Decreased bone density in men on methadone maintenance therapy

Authors


Andrew Grey, Department of Medicine, University of Auckland, Private Bag 92 019, Auckland 1142, New Zealand.
E-mail: a.grey@auckland.ac.nz

ABSTRACT

Aims  Opioid use may impact adversely upon skeletal health. Participants in methadone maintenance programmes commonly have prolonged exposure to opioids. We sought to determine whether participants in a methadone maintenance programme have evidence of altered bone mineral density (BMD) and bone turnover.

Design  Cross-sectional study of people taking methadone maintenance therapy (MMT).

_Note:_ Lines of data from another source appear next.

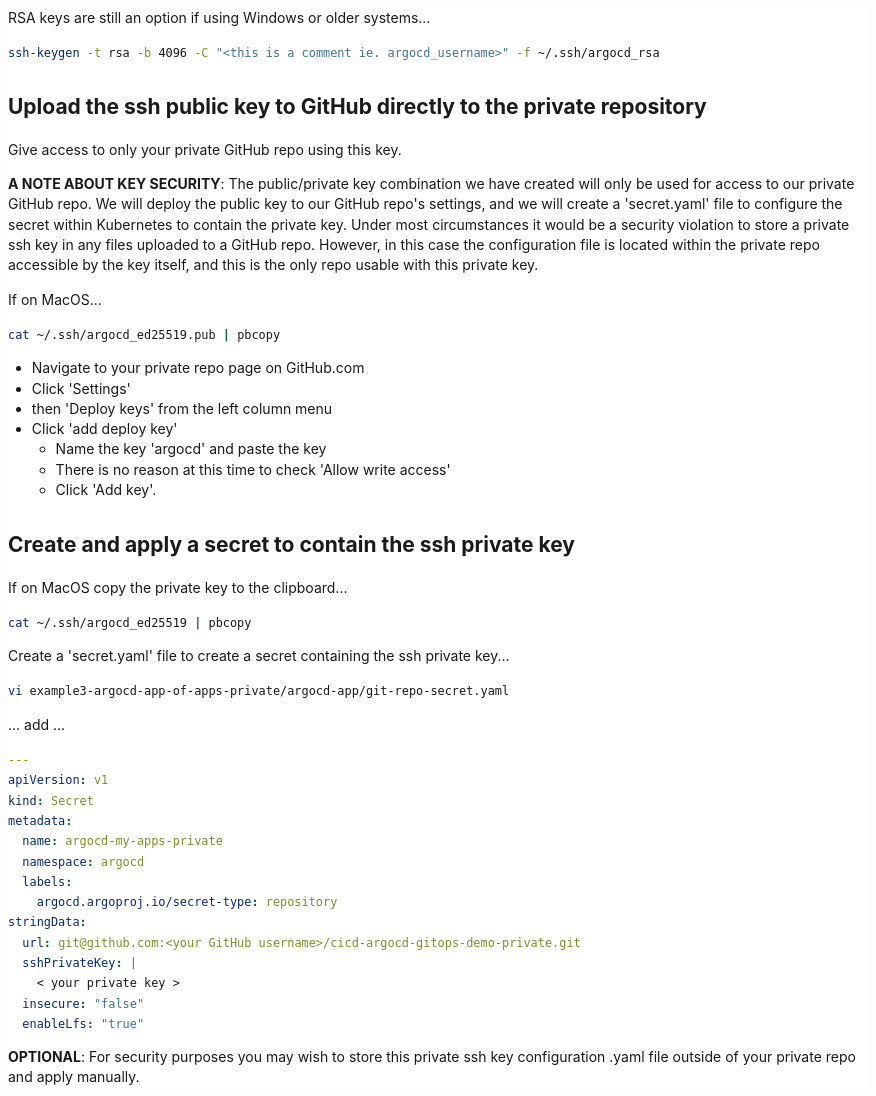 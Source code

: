 RSA keys are still an option if using Windows or older systems...

```bash
ssh-keygen -t rsa -b 4096 -C "<this is a comment ie. argocd_username>" -f ~/.ssh/argocd_rsa
```

## Upload the ssh public key to GitHub directly to the private repository

Give access to only your private GitHub repo using this key.<br>

__A NOTE ABOUT KEY SECURITY__: The public/private key combination we have created will only be used for access to our private GitHub repo. We will deploy the public key to our GitHub repo's settings, and we will create a 'secret.yaml' file to configure the secret within Kubernetes to contain the private key. Under most circumstances it would be a security violation to store a private ssh key in any files uploaded to a GitHub repo. However, in this case the configuration file is located within the private repo accessible by the key itself, and this is the only repo usable with this private key. <br>

If on MacOS...

```bash
cat ~/.ssh/argocd_ed25519.pub | pbcopy
```

- Navigate to your private repo page on GitHub.com
- Click 'Settings'
- then 'Deploy keys' from the left column menu
- Click 'add deploy key'
  - Name the key 'argocd' and paste the key
  - There is no reason at this time to check 'Allow write access'
  - Click 'Add key'.

## Create and apply a secret to contain the ssh private key

If on MacOS copy the private key to the clipboard...

```bash
cat ~/.ssh/argocd_ed25519 | pbcopy
```

Create a 'secret.yaml' file to create a secret containing the ssh private key...

```bash
vi example3-argocd-app-of-apps-private/argocd-app/git-repo-secret.yaml
```

... add ...

```yaml
---
apiVersion: v1
kind: Secret
metadata:
  name: argocd-my-apps-private
  namespace: argocd
  labels:
    argocd.argoproj.io/secret-type: repository
stringData:
  url: git@github.com:<your GitHub username>/cicd-argocd-gitops-demo-private.git
  sshPrivateKey: |
    < your private key >
  insecure: "false"
  enableLfs: "true"
```
__OPTIONAL__: For security purposes you may wish to store this private ssh key configuration .yaml file outside of your private repo and apply manually.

Setting  Clinical research centre.

Participants  Eighty-three people (48 men, 35 women) who had taken MMT for a median (interquartile range) of 11 (6–16) years. Comparison data were from both a normative database and control subjects recruited and assessed at the same location as the participants taking MMT.

Measurements  BMD at lumbar spine, total hip and total body; biochemical markers of bone turnover.

Findings  In men taking MMT, BMD was lower than normal at each skeletal site [mean, 95% confidence interval Z-score −1.1 (−1.6 to −0.7) at the lumbar spine, −1.0 (−1.3 to −0.7) at the total hip, and −1.1 (−1.4 to −0.8) at the total body, P < 0.001 at each site]. BMD in the women taking MMT was not different from control values. Bone turnover was within the normal range in both genders. Serum testosterone was lower in the men taking MMT than in controls.

Conclusions  BMD is lower than normal throughout the skeleton in men, but not women, taking MMT. Assessment of skeletal health, including estimation of absolute fracture risk, should be undertaken in men participating in methadone maintenance programmes.